--- START ---
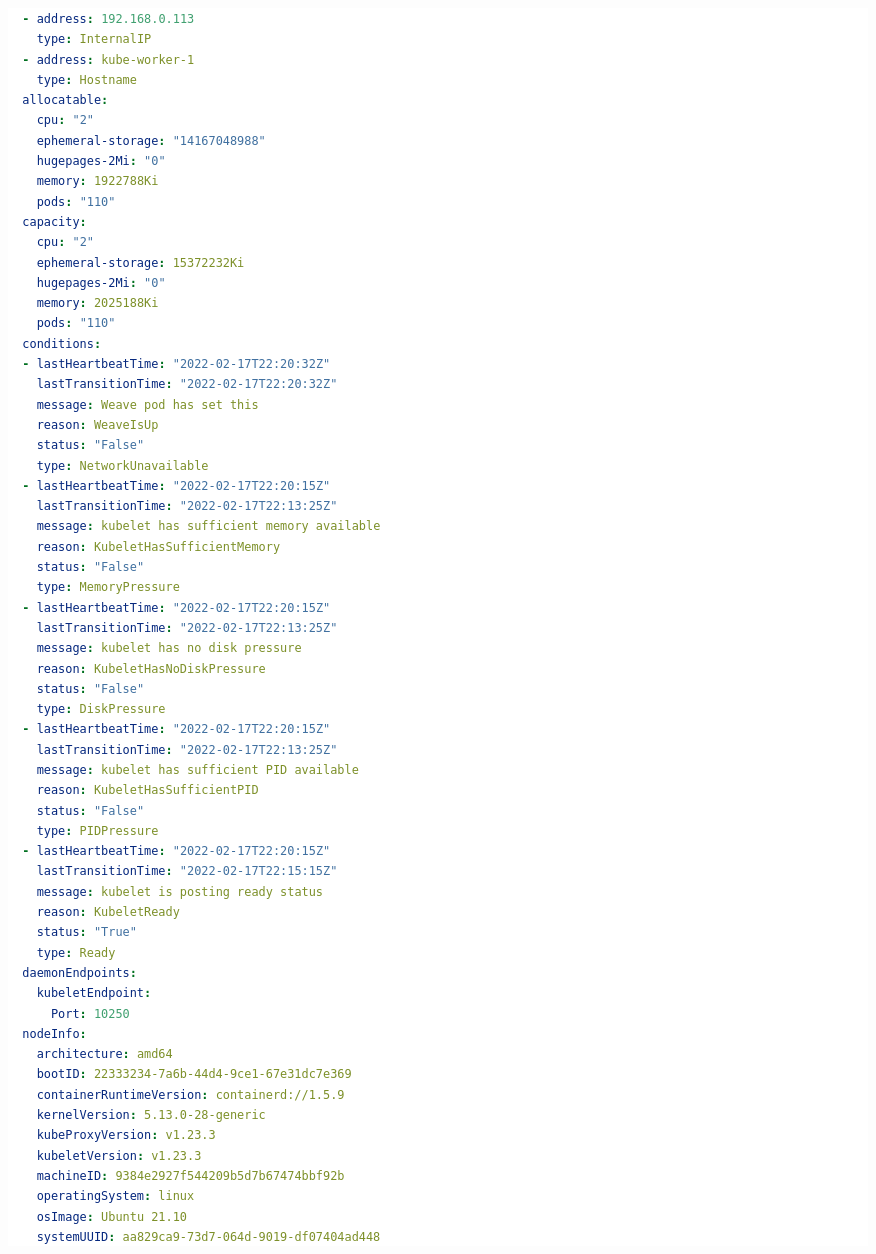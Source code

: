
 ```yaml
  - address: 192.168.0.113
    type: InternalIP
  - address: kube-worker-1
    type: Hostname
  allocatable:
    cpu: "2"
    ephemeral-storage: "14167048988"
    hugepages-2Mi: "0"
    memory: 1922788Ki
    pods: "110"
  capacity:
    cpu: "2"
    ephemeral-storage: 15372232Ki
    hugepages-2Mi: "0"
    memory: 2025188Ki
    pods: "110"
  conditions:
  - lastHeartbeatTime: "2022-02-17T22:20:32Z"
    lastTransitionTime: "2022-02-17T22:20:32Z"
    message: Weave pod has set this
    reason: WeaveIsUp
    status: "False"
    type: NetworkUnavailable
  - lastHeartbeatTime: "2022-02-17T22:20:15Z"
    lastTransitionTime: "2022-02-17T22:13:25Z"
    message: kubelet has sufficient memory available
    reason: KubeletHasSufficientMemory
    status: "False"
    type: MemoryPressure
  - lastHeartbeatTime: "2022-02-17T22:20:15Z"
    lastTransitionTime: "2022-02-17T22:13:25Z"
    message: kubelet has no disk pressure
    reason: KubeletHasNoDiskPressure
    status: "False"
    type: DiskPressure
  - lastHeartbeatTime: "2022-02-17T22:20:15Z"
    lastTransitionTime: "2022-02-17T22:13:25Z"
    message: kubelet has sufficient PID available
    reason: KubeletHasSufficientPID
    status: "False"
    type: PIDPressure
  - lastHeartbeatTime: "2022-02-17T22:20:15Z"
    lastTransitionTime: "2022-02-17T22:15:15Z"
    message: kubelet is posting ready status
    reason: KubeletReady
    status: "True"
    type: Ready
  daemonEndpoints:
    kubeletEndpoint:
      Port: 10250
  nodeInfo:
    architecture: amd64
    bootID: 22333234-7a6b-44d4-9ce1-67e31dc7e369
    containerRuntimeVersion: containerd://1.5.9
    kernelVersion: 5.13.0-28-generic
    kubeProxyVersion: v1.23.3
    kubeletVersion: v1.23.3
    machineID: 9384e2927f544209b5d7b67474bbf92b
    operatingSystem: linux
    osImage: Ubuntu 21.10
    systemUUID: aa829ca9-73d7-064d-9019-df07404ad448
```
--- END ---
--- START ---
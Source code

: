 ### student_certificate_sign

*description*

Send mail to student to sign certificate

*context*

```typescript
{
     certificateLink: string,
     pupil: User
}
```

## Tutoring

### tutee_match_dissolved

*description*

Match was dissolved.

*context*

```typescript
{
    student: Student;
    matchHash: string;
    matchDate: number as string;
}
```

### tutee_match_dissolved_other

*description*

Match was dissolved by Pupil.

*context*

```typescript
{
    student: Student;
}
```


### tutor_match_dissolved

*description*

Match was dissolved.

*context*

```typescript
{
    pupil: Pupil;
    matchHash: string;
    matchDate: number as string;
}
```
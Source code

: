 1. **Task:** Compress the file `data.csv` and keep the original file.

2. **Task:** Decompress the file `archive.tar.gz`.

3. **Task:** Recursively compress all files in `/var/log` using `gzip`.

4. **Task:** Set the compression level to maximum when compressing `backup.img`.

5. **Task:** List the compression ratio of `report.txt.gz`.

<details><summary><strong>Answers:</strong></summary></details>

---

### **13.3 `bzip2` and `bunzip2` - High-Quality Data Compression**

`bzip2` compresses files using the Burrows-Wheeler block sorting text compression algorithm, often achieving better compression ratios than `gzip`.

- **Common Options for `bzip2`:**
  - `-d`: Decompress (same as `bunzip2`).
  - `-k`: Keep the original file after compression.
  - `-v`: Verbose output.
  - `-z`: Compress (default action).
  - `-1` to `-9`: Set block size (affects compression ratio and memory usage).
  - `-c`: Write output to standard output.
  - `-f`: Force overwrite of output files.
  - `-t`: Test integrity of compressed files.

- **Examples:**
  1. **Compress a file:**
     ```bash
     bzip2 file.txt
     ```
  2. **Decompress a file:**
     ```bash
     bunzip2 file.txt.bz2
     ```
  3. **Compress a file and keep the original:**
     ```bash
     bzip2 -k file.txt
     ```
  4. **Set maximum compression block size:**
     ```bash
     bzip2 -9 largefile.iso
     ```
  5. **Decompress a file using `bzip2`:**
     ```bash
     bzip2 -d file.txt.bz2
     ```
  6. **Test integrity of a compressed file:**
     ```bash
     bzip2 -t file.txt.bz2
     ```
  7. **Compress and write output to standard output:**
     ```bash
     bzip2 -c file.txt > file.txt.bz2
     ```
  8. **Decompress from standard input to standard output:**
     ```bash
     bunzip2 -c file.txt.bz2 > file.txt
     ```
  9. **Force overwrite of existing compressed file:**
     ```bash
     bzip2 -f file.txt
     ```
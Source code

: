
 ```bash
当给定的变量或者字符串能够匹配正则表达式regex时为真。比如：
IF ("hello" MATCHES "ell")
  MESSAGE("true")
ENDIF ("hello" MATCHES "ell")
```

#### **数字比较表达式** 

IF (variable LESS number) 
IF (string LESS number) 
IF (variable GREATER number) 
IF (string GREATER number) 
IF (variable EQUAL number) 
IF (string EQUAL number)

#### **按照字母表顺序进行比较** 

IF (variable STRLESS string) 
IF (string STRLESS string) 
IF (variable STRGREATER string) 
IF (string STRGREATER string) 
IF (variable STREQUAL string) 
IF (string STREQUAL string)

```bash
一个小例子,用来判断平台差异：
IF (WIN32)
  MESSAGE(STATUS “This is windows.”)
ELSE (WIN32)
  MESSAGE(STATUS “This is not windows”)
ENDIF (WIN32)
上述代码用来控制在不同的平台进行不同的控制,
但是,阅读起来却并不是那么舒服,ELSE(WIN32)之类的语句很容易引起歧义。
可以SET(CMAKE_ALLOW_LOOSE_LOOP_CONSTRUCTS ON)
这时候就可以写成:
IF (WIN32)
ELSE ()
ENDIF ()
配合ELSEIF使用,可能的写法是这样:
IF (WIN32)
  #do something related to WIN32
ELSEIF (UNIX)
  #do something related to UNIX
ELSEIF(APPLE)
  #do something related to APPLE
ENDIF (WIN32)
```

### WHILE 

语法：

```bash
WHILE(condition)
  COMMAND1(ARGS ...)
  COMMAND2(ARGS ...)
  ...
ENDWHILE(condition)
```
--- END ---
** WHAT YOU HAVE TO DO **
Work through the records above. Copy every line with the string "maximum".

** ANSWER AREA **
4. **Task:** Set the compression level to maximum when compressing `backup.img`.
  4. **Set maximum compression block size:**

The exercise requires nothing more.